Le tarif réglementé de vente (TRV) du gaz naturel vendu par Engie va augmenter de 8,7% (soit 7,9% TTC) au 1er septembre, comme l’indique l’AFP. Une hausse liée notamment aux augmentations des cours mondiaux.

La note va être salée. En effet, au 1er septembre, le tarif réglementé de vente (TRV) du gaz naturel vendu par Engie va augmenter de 8,7%. Cette hausse, dans la tendance des derniers mois, sera de 2,7% pour les clients utilisant le gaz pour la cuisson, de 5,5% pour ceux qui ont un double usage, cuisson et eau chaude, et de 9% pour les foyers se chauffant au gaz, comme le précise la Commission de régulation de l’énergie (CRE) dans un communiqué repris par l’AFP. « Cette hausse d’une ampleur inédite est observée dans tous les pays européens et asiatiques. Elle s’explique par la reprise économique mondiale observée depuis plusieurs mois et par la forte augmentation des prix du gaz sur le marché mondial due à un contexte exceptionnel », justifie la CRE.

« Un mauvais coup pour le pouvoir d’achat »

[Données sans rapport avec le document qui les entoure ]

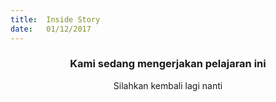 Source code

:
 ```yaml
---
title:  Inside Story
date:   01/12/2017
---
```


### <center>Kami sedang mengerjakan pelajaran ini</center>
<center>Silahkan kembali lagi nanti</center>
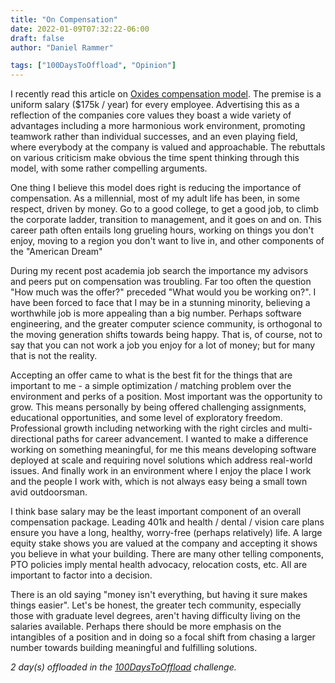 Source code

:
 ```yaml
---
title: "On Compensation"
date: 2022-01-09T07:32:22-06:00
draft: false
author: "Daniel Rammer"

tags: ["100DaysToOffload", "Opinion"]
---
```


I recently read this article on [Oxides compensation model](https://oxide.computer/blog/compensation-as-a-reflection-of-values). The premise is a uniform salary ($175k / year) for every employee. Advertising this as a reflection of the companies core values they boast a wide variety of advantages including a more harmonious work environment, promoting teamwork rather than individual successes, and an even playing field, where everybody at the company is valued and approachable. The rebuttals on various criticism make obvious the time spent thinking through this model, with some rather compelling arguments.

One thing I believe this model does right is reducing the importance of compensation. As a millennial, most of my adult life has been, in some respect, driven by money. Go to a good college, to get a good job, to climb the corporate ladder, transition to management, and it goes on and on. This career path often entails long grueling hours, working on things you don't enjoy, moving to a region you don't want to live in, and other components of the "American Dream"

During my recent post academia job search the importance my advisors and peers put on compensation was troubling. Far too often the question "How much was the offer?" preceded "What would you be working on?". I have been forced to face that I may be in a stunning minority, believing a worthwhile job is more appealing than a big number. Perhaps software engineering, and the greater computer science community, is orthogonal to the moving generation shifts towards being happy. That is, of course, not to say that you can not work a job you enjoy for a lot of money; but for many that is not the reality.

Accepting an offer came to what is the best fit for the things that are important to me - a simple optimization / matching problem over the environment and perks of a position. Most important was the opportunity to grow. This means personally by being offered challenging assignments, educational opportunities, and some level of exploratory freedom. Professional growth including networking with the right circles and multi-directional paths for career advancement. I wanted to make a difference working on something meaningful, for me this means developing software deployed at scale and requiring novel solutions which address real-world issues. And finally work in an environment where I enjoy the place I work and the people I work with, which is not always easy being a small town avid outdoorsman.

I think base salary may be the least important component of an overall compensation package. Leading 401k and health / dental / vision care plans ensure you have a long, healthy, worry-free (perhaps relatively) life. A large equity stake shows you are valued at the company and accepting it shows you believe in what your building. There are many other telling components, PTO policies imply mental health advocacy, relocation costs, etc. All are important to factor into a decision.

There is an old saying "money isn't everything, but having it sure makes things easier". Let's be honest, the greater tech community, especially those with graduate level degrees, aren't having difficulty living on the salaries available. Perhaps there should be more emphasis on the intangibles of a position and in doing so a focal shift from chasing a larger number towards building meaningful and fulfilling solutions.

_2 day(s) offloaded in the [100DaysToOffload](https://100daystooffload.com/) challenge._
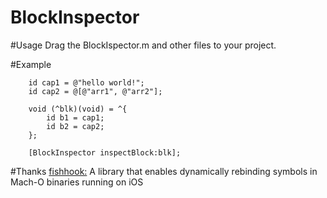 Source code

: # BlockInspector

#Usage
Drag the BlockIspector.m and other files to your project. 

#Example
```objc
	id cap1 = @"hello world!";
    id cap2 = @[@"arr1", @"arr2"];
    
    void (^blk)(void) = ^{
        id b1 = cap1;
        id b2 = cap2;
    };
    
    [BlockInspector inspectBlock:blk];
```

#Thanks
[fishhook:](https://github.com/facebook/fishhook) A library that enables dynamically rebinding symbols in Mach-O binaries running on iOS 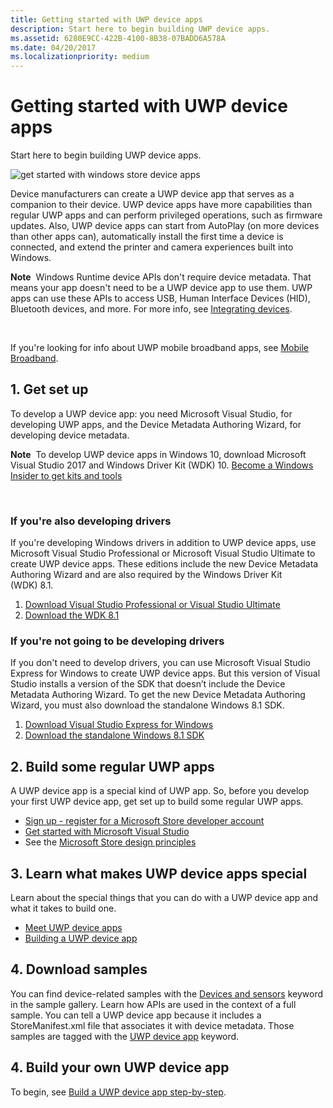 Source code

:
 ```yaml
---
title: Getting started with UWP device apps
description: Start here to begin building UWP device apps.
ms.assetid: 6280E9CC-422B-4100-8B38-07BADD6A578A
ms.date: 04/20/2017
ms.localizationpriority: medium
---
```


# Getting started with UWP device apps


Start here to begin building UWP device apps.

![get started with windows store device apps](images/devices-diagram-350x350.png)

Device manufacturers can create a UWP device app that serves as a companion to their device. UWP device apps have more capabilities than regular UWP apps and can perform privileged operations, such as firmware updates. Also, UWP device apps can start from AutoPlay (on more devices than other apps can), automatically install the first time a device is connected, and extend the printer and camera experiences built into Windows.

**Note**  Windows Runtime device APIs don't require device metadata. That means your app doesn't need to be a UWP device app to use them. UWP apps can use these APIs to access USB, Human Interface Devices (HID), Bluetooth devices, and more. For more info, see [Integrating devices](http://go.microsoft.com/fwlink/p/?LinkId=533279).

 

If you're looking for info about UWP mobile broadband apps, see [Mobile Broadband](http://go.microsoft.com/fwlink/p/?LinkID=301754).

## <span id="1._get_set_up"></span><span id="1._GET_SET_UP"></span>1. Get set up


To develop a UWP device app: you need Microsoft Visual Studio, for developing UWP apps, and the Device Metadata Authoring Wizard, for developing device metadata.

**Note**  To develop UWP device apps in Windows 10, download Microsoft Visual Studio 2017 and Windows Driver Kit (WDK) 10. [Become a Windows Insider to get kits and tools](http://go.microsoft.com/fwlink/p/?LinkId=526775)

 

### <span id="If_you_re_also_developing_drivers"></span><span id="if_you_re_also_developing_drivers"></span><span id="IF_YOU_RE_ALSO_DEVELOPING_DRIVERS"></span>If you're also developing drivers

If you're developing Windows drivers in addition to UWP device apps, use Microsoft Visual Studio Professional or Microsoft Visual Studio Ultimate to create UWP device apps. These editions include the new Device Metadata Authoring Wizard and are also required by the Windows Driver Kit (WDK) 8.1.

1.  [Download Visual Studio Professional or Visual Studio Ultimate](http://go.microsoft.com/fwlink/p/?LinkId=302196)
2.  [Download the WDK 8.1](http://go.microsoft.com/fwlink/p/?LinkId=302196)

### <span id="If_you_re_not_going_to_be_developing_drivers"></span><span id="if_you_re_not_going_to_be_developing_drivers"></span><span id="IF_YOU_RE_NOT_GOING_TO_BE_DEVELOPING_DRIVERS"></span>If you're not going to be developing drivers

If you don't need to develop drivers, you can use Microsoft Visual Studio Express for Windows to create UWP device apps. But this version of Visual Studio installs a version of the SDK that doesn’t include the Device Metadata Authoring Wizard. To get the new Device Metadata Authoring Wizard, you must also download the standalone Windows 8.1 SDK.

1.  [Download Visual Studio Express for Windows](http://go.microsoft.com/fwlink/p/?LinkId=302196)
2.  [Download the standalone Windows 8.1 SDK](http://go.microsoft.com/fwlink/p/?LinkId=302196)

## <span id="2._build_some_regular_windows_store_apps"></span><span id="2._BUILD_SOME_REGULAR_WINDOWS_STORE_APPS"></span>2. Build some regular UWP apps


A UWP device app is a special kind of UWP app. So, before you develop your first UWP device app, get set up to build some regular UWP apps.

-   [Sign up - register for a Microsoft Store developer account](http://go.microsoft.com/fwlink/p/?LinkId=302197)
-   [Get started with Microsoft Visual Studio](http://go.microsoft.com/fwlink/p/?LinkID=267230)
-   See the [Microsoft Store design principles](http://go.microsoft.com/fwlink/p/?LinkID=299845)

## <span id="3._learn_what_makes_windows_store_device_apps_special"></span><span id="3._LEARN_WHAT_MAKES_WINDOWS_STORE_DEVICE_APPS_SPECIAL"></span>3. Learn what makes UWP device apps special


Learn about the special things that you can do with a UWP device app and what it takes to build one.

-   [Meet UWP device apps](meet-uwp-device-apps.md)
-   [Building a UWP device app](the-workflow.md)

## <span id="4._download_samples"></span><span id="4._DOWNLOAD_SAMPLES"></span>4. Download samples


You can find device-related samples with the [Devices and sensors](http://go.microsoft.com/fwlink/p/?LinkID=302213) keyword in the sample gallery. Learn how APIs are used in the context of a full sample. You can tell a UWP device app because it includes a StoreManifest.xml file that associates it with device metadata. Those samples are tagged with the [UWP device app](http://go.microsoft.com/fwlink/p/?LinkID=299847) keyword.

## <span id="4._build_your_own_windows_store_device_app"></span><span id="4._BUILD_YOUR_OWN_WINDOWS_STORE_DEVICE_APP"></span>4. Build your own UWP device app


To begin, see [Build a UWP device app step-by-step](build-a-uwp-device-app-step-by-step.md).

 

 





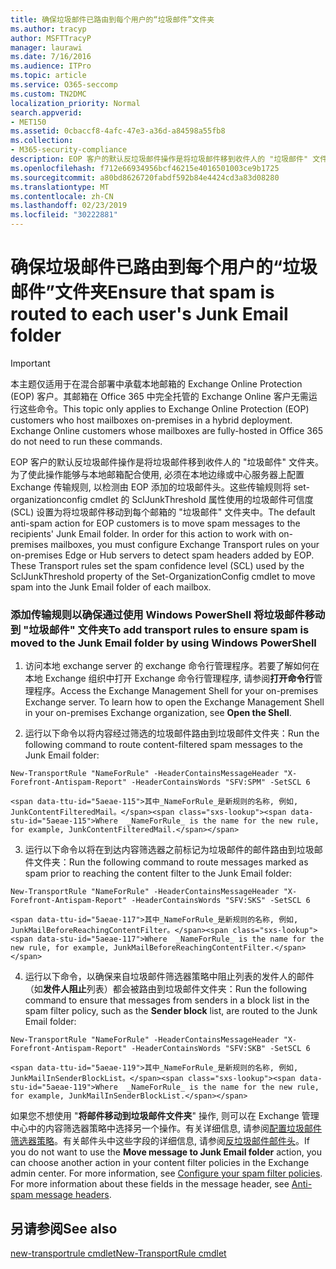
 ```yaml
---
title: 确保垃圾邮件已路由到每个用户的“垃圾邮件”文件夹
ms.author: tracyp
author: MSFTTracyP
manager: laurawi
ms.date: 7/16/2016
ms.audience: ITPro
ms.topic: article
ms.service: O365-seccomp
ms.custom: TN2DMC
localization_priority: Normal
search.appverid:
- MET150
ms.assetid: 0cbaccf8-4afc-47e3-a36d-a84598a55fb8
ms.collection:
- M365-security-compliance
description: EOP 客户的默认反垃圾邮件操作是将垃圾邮件移到收件人的 "垃圾邮件" 文件夹。为了使此操作能够与本地邮箱配合使用, 必须在本地边缘或中心服务器上配置 Exchange 传输规则, 以检测由 EOP 添加的垃圾邮件头。这些传输规则将 set-organizationconfig cmdlet 的 SclJunkThreshold 属性使用的垃圾邮件可信度 (SCL) 设置为将垃圾邮件移动到每个邮箱的 "垃圾邮件" 文件夹中。
ms.openlocfilehash: f712e66934956bcf46215e4016501003ce9b1725
ms.sourcegitcommit: a80bd8626720fabdf592b84e4424cd3a83d08280
ms.translationtype: MT
ms.contentlocale: zh-CN
ms.lasthandoff: 02/23/2019
ms.locfileid: "30222881"
---
```

# <a name="ensure-that-spam-is-routed-to-each-users-junk-email-folder"></a><span data-ttu-id="5aeae-105">确保垃圾邮件已路由到每个用户的“垃圾邮件”文件夹</span><span class="sxs-lookup"><span data-stu-id="5aeae-105">Ensure that spam is routed to each user's Junk Email folder</span></span>

> [!IMPORTANT]
> <span data-ttu-id="5aeae-p102">本主题仅适用于在混合部署中承载本地邮箱的 Exchange Online Protection (EOP) 客户。其邮箱在 Office 365 中完全托管的 Exchange Online 客户无需运行这些命令。</span><span class="sxs-lookup"><span data-stu-id="5aeae-p102">This topic only applies to Exchange Online Protection (EOP) customers who host mailboxes on-premises in a hybrid deployment. Exchange Online customers whose mailboxes are fully-hosted in Office 365 do not need to run these commands.</span></span> 
  
<span data-ttu-id="5aeae-p103">EOP 客户的默认反垃圾邮件操作是将垃圾邮件移到收件人的 "垃圾邮件" 文件夹。为了使此操作能够与本地邮箱配合使用, 必须在本地边缘或中心服务器上配置 Exchange 传输规则, 以检测由 EOP 添加的垃圾邮件头。这些传输规则将 set-organizationconfig cmdlet 的 SclJunkThreshold 属性使用的垃圾邮件可信度 (SCL) 设置为将垃圾邮件移动到每个邮箱的 "垃圾邮件" 文件夹中。</span><span class="sxs-lookup"><span data-stu-id="5aeae-p103">The default anti-spam action for EOP customers is to move spam messages to the recipients' Junk Email folder. In order for this action to work with on-premises mailboxes, you must configure Exchange Transport rules on your on-premises Edge or Hub servers to detect spam headers added by EOP. These Transport rules set the spam confidence level (SCL) used by the SclJunkThreshold property of the Set-OrganizationConfig cmdlet to move spam into the Junk Email folder of each mailbox.</span></span> 
  
### <a name="to-add-transport-rules-to-ensure-spam-is-moved-to-the-junk-email-folder-by-using-windows-powershell"></a><span data-ttu-id="5aeae-111">添加传输规则以确保通过使用 Windows PowerShell 将垃圾邮件移动到 "垃圾邮件" 文件夹</span><span class="sxs-lookup"><span data-stu-id="5aeae-111">To add transport rules to ensure spam is moved to the Junk Email folder by using Windows PowerShell</span></span>

1. <span data-ttu-id="5aeae-p104">访问本地 exchange server 的 exchange 命令行管理程序。若要了解如何在本地 Exchange 组织中打开 Exchange 命令行管理程序, 请参阅**打开命令行**管理程序。</span><span class="sxs-lookup"><span data-stu-id="5aeae-p104">Access the Exchange Management Shell for your on-premises Exchange server. To learn how to open the Exchange Management Shell in your on-premises Exchange organization, see **Open the Shell**.</span></span>
    
2. <span data-ttu-id="5aeae-114">运行以下命令以将内容经过筛选的垃圾邮件路由到垃圾邮件文件夹：</span><span class="sxs-lookup"><span data-stu-id="5aeae-114">Run the following command to route content-filtered spam messages to the Junk Email folder:</span></span>
    
  ```
  New-TransportRule "NameForRule" -HeaderContainsMessageHeader "X-Forefront-Antispam-Report" -HeaderContainsWords "SFV:SPM" -SetSCL 6
  ```

    <span data-ttu-id="5aeae-115">其中_NameForRule_是新规则的名称, 例如, JunkContentFilteredMail。</span><span class="sxs-lookup"><span data-stu-id="5aeae-115">Where  _NameForRule_ is the name for the new rule, for example, JunkContentFilteredMail.</span></span> 
    
3. <span data-ttu-id="5aeae-116">运行以下命令以将在到达内容筛选器之前标记为垃圾邮件的邮件路由到垃圾邮件文件夹：</span><span class="sxs-lookup"><span data-stu-id="5aeae-116">Run the following command to route messages marked as spam prior to reaching the content filter to the Junk Email folder:</span></span>
    
  ```
  New-TransportRule "NameForRule" -HeaderContainsMessageHeader "X-Forefront-Antispam-Report" -HeaderContainsWords "SFV:SKS" -SetSCL 6
  ```

    <span data-ttu-id="5aeae-117">其中_NameForRule_是新规则的名称, 例如, JunkMailBeforeReachingContentFilter。</span><span class="sxs-lookup"><span data-stu-id="5aeae-117">Where  _NameForRule_ is the name for the new rule, for example, JunkMailBeforeReachingContentFilter.</span></span> 
    
4. <span data-ttu-id="5aeae-118">运行以下命令，以确保来自垃圾邮件筛选器策略中阻止列表的发件人的邮件（如**发件人阻止**列表）都会被路由到垃圾邮件文件夹：</span><span class="sxs-lookup"><span data-stu-id="5aeae-118">Run the following command to ensure that messages from senders in a block list in the spam filter policy, such as the **Sender block** list, are routed to the Junk Email folder:</span></span> 
    
  ```
  New-TransportRule "NameForRule" -HeaderContainsMessageHeader "X-Forefront-Antispam-Report" -HeaderContainsWords "SFV:SKB" -SetSCL 6
  ```

    <span data-ttu-id="5aeae-119">其中_NameForRule_是新规则的名称, 例如, JunkMailInSenderBlockList。</span><span class="sxs-lookup"><span data-stu-id="5aeae-119">Where  _NameForRule_ is the name for the new rule, for example, JunkMailInSenderBlockList.</span></span> 
    
<span data-ttu-id="5aeae-p105">如果您不想使用 "**将邮件移动到垃圾邮件文件夹**" 操作, 则可以在 Exchange 管理中心中的内容筛选器策略中选择另一个操作。有关详细信息, 请参阅[配置垃圾邮件筛选器策略](configure-your-spam-filter-policies.md)。有关邮件头中这些字段的详细信息, 请参阅[反垃圾邮件邮件头](anti-spam-message-headers.md)。</span><span class="sxs-lookup"><span data-stu-id="5aeae-p105">If you do not want to use the **Move message to Junk Email folder** action, you can choose another action in your content filter policies in the Exchange admin center. For more information, see [Configure your spam filter policies](configure-your-spam-filter-policies.md). For more information about these fields in the message header, see [Anti-spam message headers](anti-spam-message-headers.md).</span></span>
  
## <a name="see-also"></a><span data-ttu-id="5aeae-123">另请参阅</span><span class="sxs-lookup"><span data-stu-id="5aeae-123">See also</span></span>

[<span data-ttu-id="5aeae-124">new-transportrule cmdlet</span><span class="sxs-lookup"><span data-stu-id="5aeae-124">New-TransportRule cmdlet</span></span>](https://technet.microsoft.com/library/bb125138%28v=exchg.160%29.aspx)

De nombreux facteurs sont énoncés par le régulateur : un marché du GNL très tendu, avec des prix asiatiques en hausse continue, des niveaux des stockages européens au plus bas depuis des années et à reconstituer rapidement pour l’hiver, ou encore des problèmes de maintenance d’infrastructures (Nord Stream, Yamal). Depuis le 1er janvier 2019, les tarifs réglementés de vente de gaz HT d’Engie ont crû de 15,8%, et de 16,7% depuis le 1er janvier 2015. Pour rappel, les tarifs réglementés de vente de gaz disparaîtront le 1er juillet 2023. Parmi les 7,6 millions de consommateurs résidentiels disposant d’un contrat en offre de marché, environ 5,5 millions ont souscrit une offre à prix fixe et ne sont donc pas concernés par les évolutions mensuelles du tarif réglementé. François Carlier, délégué général de l’association de consommateurs CLCV, a réagi auprès de l’AFP : « c’est un mauvais coup pour le pouvoir d’achat (..) Pour l’instant, ça n’a pas trop de conséquences parce que les gens n’utilisent pas trop le gaz, à part pour la cuisson, mais en hiver, les factures risquent d’être douloureuses. »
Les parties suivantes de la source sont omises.